|
Regardless of whether you are using a
processor core in your FPGA design,
using a Xilinx® MicroBlaze™ or IBM™
PowerPC™ embedded processor can
accelerate unit testing and debugging of
many types of FPGA-based application
components.
C code running on an embedded processor
can act as an in-system software/hardware
test bench, providing test inputs to the
FPGA, validating the results, and obtaining
performance numbers. In this role, the
embedded processor acts as a vehicle for in-system
FPGA verification and as a complement
to hardware simulation.
By extending this approach to include
not only C compilation to the embedded
processor but C-to-hardware compilation
as well, it is possible – with minimal effort
– to create high-performance, mixed software/hardware test benches that closely
model real-world conditions.
Key to this approach are high-performance
standardized interfaces between test software
(C-language test benches) running on the
embedded processor and other components
(including the hardware under test) implemented
in the FPGA fabric. These interfaces
take advantage of communication channels
available in the target platform.
For example, the MicroBlaze soft-core
processor has access to a high-speed serial
interface called the Fast Simplex Link, or FSL.

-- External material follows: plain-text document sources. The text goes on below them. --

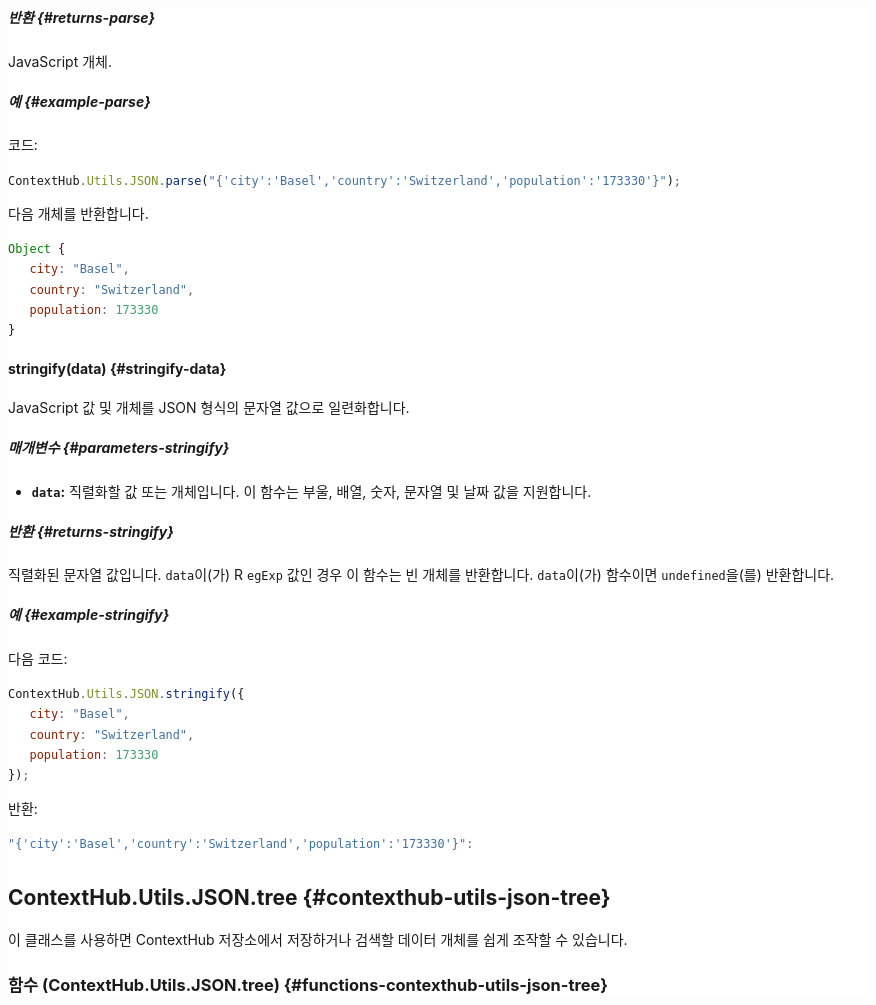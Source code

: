 ##### 반환 {#returns-parse}

JavaScript 개체.

##### 예 {#example-parse}

코드:

```javascript
ContextHub.Utils.JSON.parse("{'city':'Basel','country':'Switzerland','population':'173330'}");
```

다음 개체를 반환합니다.

```javascript
Object {
   city: "Basel",
   country: "Switzerland",
   population: 173330
}
```

#### stringify(data) {#stringify-data}

JavaScript 값 및 개체를 JSON 형식의 문자열 값으로 일련화합니다.

##### 매개변수 {#parameters-stringify}

* **`data`:** 직렬화할 값 또는 개체입니다. 이 함수는 부울, 배열, 숫자, 문자열 및 날짜 값을 지원합니다.

##### 반환 {#returns-stringify}

직렬화된 문자열 값입니다. `data`이(가) R `egExp` 값인 경우 이 함수는 빈 개체를 반환합니다. `data`이(가) 함수이면 `undefined`을(를) 반환합니다.

##### 예 {#example-stringify}

다음 코드:

```javascript
ContextHub.Utils.JSON.stringify({
   city: "Basel",
   country: "Switzerland",
   population: 173330
});
```

반환:

```javascript
"{'city':'Basel','country':'Switzerland','population':'173330'}":
```

## ContextHub.Utils.JSON.tree {#contexthub-utils-json-tree}

이 클래스를 사용하면 ContextHub 저장소에서 저장하거나 검색할 데이터 개체를 쉽게 조작할 수 있습니다.

### 함수 (ContextHub.Utils.JSON.tree) {#functions-contexthub-utils-json-tree}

The FSL is an on-chip interconnect feature
that provides a high-performance data channel
between the MicroBlaze processor and the
surrounding FPGA fabric.
Similarly, the PowerPC hard processor
core, as implemented in Virtex-II Pro™
and Virtex-4™ FPGAs, provides high-performance
communication channels through
the processor local bus (PLB) and on-chip
memory (OCM) interfaces, as illustrated in
Figure 1.
Using these Xilinx-provided interfaces to
define an in-system unit test allows you to
quickly verify critical components of a larger
application. Unlike system tests (which model
real-world conditions of the entire application),
a unit test allows you to focus on potential
trouble spots for a given component, such
as boundary conditions and corner cases, that
might be difficult or impossible to test from a
system-level perspective. Such unit testing
improves the quality and robustness of the
application as a whole.
Unit Testing
A comprehensive hardware/software testing
strategy includes many types of tests, including
the previously-described unit tests, for all
critical modules in an application.
Traditionally, system designers and FPGA
application developers have used HDL simulators
for this purpose.
Using simulators, the FPGA designer creates
test benches that will exercise specific
modules by providing stimulus (test vectors
or their equivalents) and verifying the resulting
outputs. For algorithms that process large
quantities of data, such testing methods can
result in very long simulation times, or may
not adequately emulate real-world conditions.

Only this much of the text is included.